Anyway, the World Hockey Association was attempting to be a proper world league and had future plans in place to carry this out. Many WHA clubs faced-off in a variety of matches against travelling National squads, top teams, and all-star contingents from a host of nations. These international matchups occurred in both formal and informal situations and exhibitions. Some of the outcomes which were reflected in reason season win-loss columns. Games materialized in different locales in many places even Tokyo, Japan. [angelfire.com/space/u_line/wha7778.htm]

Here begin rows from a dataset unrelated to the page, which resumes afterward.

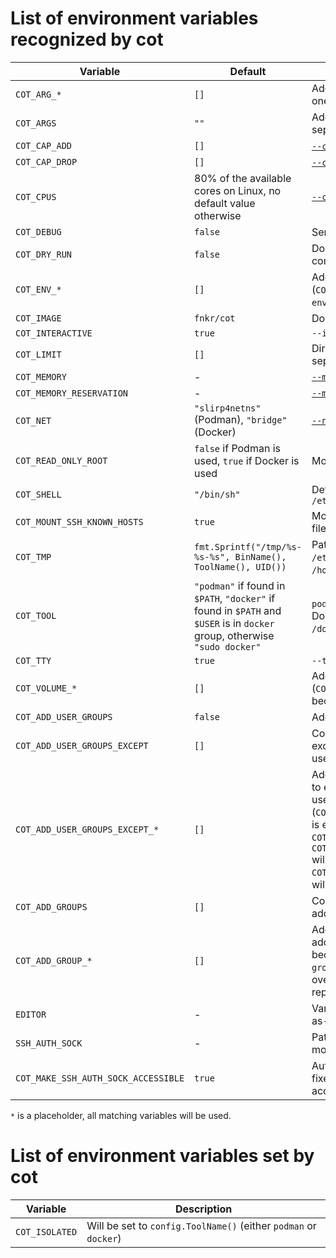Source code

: # List of environment variables recognized by cot

| Variable                            | Default     | Description |
| ----------------------------------- | ----------- | --- |
| `COT_ARG_*`                         | `[]`        | Additional Podman/Docker arguments, one argument per variable |
| `COT_ARGS`                          | `""`        | Additional Podman/Docker arguments, separated by whitespace (` `) |
| `COT_CAP_ADD`                       | `[]`        | [`--cap-add`](https://docs.docker.com/engine/reference/run/#runtime-privilege-and-linux-capabilities), separated by comma (`,`) |
| `COT_CAP_DROP`                      | `[]`        | [`--cap-drop`](https://docs.docker.com/engine/reference/run/#runtime-privilege-and-linux-capabilities), separated by comma (`,`) |
| `COT_CPUS`                          |  80% of the available cores on Linux, no default value otherwise | [`--cpus`](https://docs.docker.com/engine/reference/run/#runtime-constraints-on-resources) |
| `COT_DEBUG`                         | `false`     | Send debug output to `/dev/stderr` |
| `COT_DRY_RUN`                       | `false`     | Do not actually execute Docker/Podman command |
| `COT_ENV_*`                         | `[]`        | Additional environment variables to set (`COT_ENV_foo=bar` will become `--env=foo=bar`) |
| `COT_IMAGE`                         | `fnkr/cot`  | Docker/Podman image to use |
| `COT_INTERACTIVE`                   | `true`      | `--interactive` |
| `COT_LIMIT`                         | `[]`        | Directories in which cot is allowed to run, separated by colon (`:`) |
| `COT_MEMORY`                        | -           | [`--memory`](https://docs.docker.com/engine/reference/run/#runtime-constraints-on-resources) |
| `COT_MEMORY_RESERVATION`            | -           | [`--memory-reservation`](https://docs.docker.com/engine/reference/run/#runtime-constraints-on-resources) |
| `COT_NET`                           | `"slirp4netns"` (Podman), `"bridge"` (Docker) | [`--net`](https://docs.docker.com/engine/reference/run/#network-settings) |
| `COT_READ_ONLY_ROOT`                | `false` if Podman is used, `true` if Docker is used | Mount root directory (`/`) read-only |
| `COT_SHELL`                         | `"/bin/sh"` | Default shell for user in container in `/etc/passwd` |
| `COT_MOUNT_SSH_KNOWN_HOSTS`         | `true`      | Mount known hosts ~/.ssh/known_hosts file from host |
| `COT_TMP`                           | `fmt.Sprintf("/tmp/%s-%s-%s", BinName(), ToolName(), UID())` | Path to temporary directory, used for `/etc/{passwd,group}`, `/tmp` and `/home/$USER` mounts |
| `COT_TOOL`                          | `"podman"` if found in `$PATH`, `"docker"` if found in `$PATH` and `$USER` is in `docker` group, otherwise `"sudo docker"` | `podman`, `docker`, or path to Podman or Docker (which must end with `/podman` or `/docker`) |
| `COT_TTY`                           | `true`      | `--tty` |
| `COT_VOLUME_*`                      | `[]`        | Additional volumes to mount (`COT_VOLUME_foo=/mnt/cot:/mnt:ro,z` will become `--volume=/mnt/cot:/mnt:ro,z`) |
| `COT_ADD_USER_GROUPS`               | `false`     | Add groups of current user (`--add-group`) |
| `COT_ADD_USER_GROUPS_EXCEPT`        | `[]`        | Comma separated list of group names to exclude when adding groups of current user |
| `COT_ADD_USER_GROUPS_EXCEPT_*`      | `[]`        | Additional group names to exclude or not to exclude when adding groups of current user (`COT_ADD_USER_GROUPS_EXCEPT_docker=true` is equal to `COT_ADD_USER_GROUPS_EXCEPT=docker`, `COT_ADD_USER_GROUPS_EXCEPT_docker=false` will override `COT_ADD_USER_GROUPS_EXCEPT=docker`). `__` will be replaced with `-`. |
| `COT_ADD_GROUPS`                    | `[]`        | Comma separated list of group names to add (`--add-group`) |
| `COT_ADD_GROUP_*`                   | `[]`        | Additional group names to add or not to add (`COT_ADD_GROUP_wheel=true` will become `--add-group=<id of wheel group>`, `COT_ADD_GROUP_wheel=false` will override `COT_ADD_GROUPS=wheel`). `__` will be replaced with `-`. |
| `EDITOR`                            | -           | Variable will be forwarded to container as-is |
| `SSH_AUTH_SOCK`                     | -           | Path to SSH agent socket (will be mounted in container if set) |
| `COT_MAKE_SSH_AUTH_SOCK_ACCESSIBLE` | `true`      | Automatically apply platform-specific fixes to ensure `$SSH_AUTH_SOCK` is accessible from Docker containers |

`*` is a placeholder, all matching variables will be used. 

# List of environment variables set by cot
| Variable                 | Description |
| ------------------------ | ----------- |
| `COT_ISOLATED`           | Will be set to `config.ToolName()` (either `podman` or `docker`) |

There were formal matches that counted for more than just national, league, team, or individual pride. Those outcomes could affect the playoff positioning fate of a club. Thus, the results were definitely taken seriously. Those tilts exuded a realm of playoff intensity in them. Fortunately for the Selects their matchups did not count in the regular WHA standings or the tension would have been higher. The pairings against the Selects were mainly about continental and hometown dignity. There was still the need to prove which school or style of hockey, in a team sense and on an individual basis, was superior. Was it the strictly European/International or North American system? No one came up with a definite answer to that question.

Mekkar felt that it was a moot point anyway comparing which type of player was better between the two styles. To him the dividing lines were becoming more obscured and there would soon be players that would became like a hybrid type of athlete having the best attributes of both systems. The Arctic Warrior already possessed the mindset that these future athletes could have their origins from anywhere in the world. It turned out to be the case, since there are now ice hockey clubs and leagues in more than one hundred countries. Even in places no one would expect to see it such as in Mexico, Mongolia, and many nations.